[Saved data entries]
_____

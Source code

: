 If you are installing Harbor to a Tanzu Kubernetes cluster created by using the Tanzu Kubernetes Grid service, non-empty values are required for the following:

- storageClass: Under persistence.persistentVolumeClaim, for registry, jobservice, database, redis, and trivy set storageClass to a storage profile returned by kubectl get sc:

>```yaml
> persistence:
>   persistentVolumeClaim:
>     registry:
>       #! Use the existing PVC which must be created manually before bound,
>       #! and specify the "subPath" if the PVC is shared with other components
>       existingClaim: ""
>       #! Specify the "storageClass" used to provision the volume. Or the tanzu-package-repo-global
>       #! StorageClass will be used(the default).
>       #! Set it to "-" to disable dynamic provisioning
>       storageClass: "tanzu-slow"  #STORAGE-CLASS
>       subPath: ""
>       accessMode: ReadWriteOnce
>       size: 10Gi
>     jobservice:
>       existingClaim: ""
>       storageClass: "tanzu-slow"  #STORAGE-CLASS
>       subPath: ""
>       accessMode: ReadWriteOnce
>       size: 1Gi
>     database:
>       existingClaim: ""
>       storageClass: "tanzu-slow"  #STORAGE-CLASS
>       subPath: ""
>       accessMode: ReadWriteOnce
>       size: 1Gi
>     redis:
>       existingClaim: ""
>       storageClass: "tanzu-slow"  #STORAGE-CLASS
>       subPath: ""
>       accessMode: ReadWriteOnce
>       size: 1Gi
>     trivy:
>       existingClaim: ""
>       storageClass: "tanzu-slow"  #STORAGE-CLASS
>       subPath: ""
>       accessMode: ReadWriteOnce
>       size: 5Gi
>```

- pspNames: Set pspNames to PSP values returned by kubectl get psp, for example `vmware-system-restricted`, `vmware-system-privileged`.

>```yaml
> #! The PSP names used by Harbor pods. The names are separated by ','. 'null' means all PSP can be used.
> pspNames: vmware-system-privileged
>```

_____

Without omitting anything, output the data verbatim.

Source code

: If you are installing Harbor to a Tanzu Kubernetes cluster created by using the Tanzu Kubernetes Grid service, non-empty values are required for the following:

- storageClass: Under persistence.persistentVolumeClaim, for registry, jobservice, database, redis, and trivy set storageClass to a storage profile returned by kubectl get sc:

>```yaml
> persistence:
>   persistentVolumeClaim:
>     registry:
>       #! Use the existing PVC which must be created manually before bound,
>       #! and specify the "subPath" if the PVC is shared with other components
>       existingClaim: ""
>       #! Specify the "storageClass" used to provision the volume. Or the tanzu-package-repo-global
>       #! StorageClass will be used(the default).
>       #! Set it to "-" to disable dynamic provisioning
>       storageClass: "tanzu-slow"  #STORAGE-CLASS
>       subPath: ""
>       accessMode: ReadWriteOnce
>       size: 10Gi
>     jobservice:
>       existingClaim: ""
>       storageClass: "tanzu-slow"  #STORAGE-CLASS
>       subPath: ""
>       accessMode: ReadWriteOnce
>       size: 1Gi
>     database:
>       existingClaim: ""
>       storageClass: "tanzu-slow"  #STORAGE-CLASS
>       subPath: ""
>       accessMode: ReadWriteOnce
>       size: 1Gi
>     redis:
>       existingClaim: ""
>       storageClass: "tanzu-slow"  #STORAGE-CLASS
>       subPath: ""
>       accessMode: ReadWriteOnce
>       size: 1Gi
>     trivy:
>       existingClaim: ""
>       storageClass: "tanzu-slow"  #STORAGE-CLASS
>       subPath: ""
>       accessMode: ReadWriteOnce
>       size: 5Gi
>```

- pspNames: Set pspNames to PSP values returned by kubectl get psp, for example `vmware-system-restricted`, `vmware-system-privileged`.

>```yaml
> #! The PSP names used by Harbor pods. The names are separated by ','. 'null' means all PSP can be used.
> pspNames: vmware-system-privileged
>```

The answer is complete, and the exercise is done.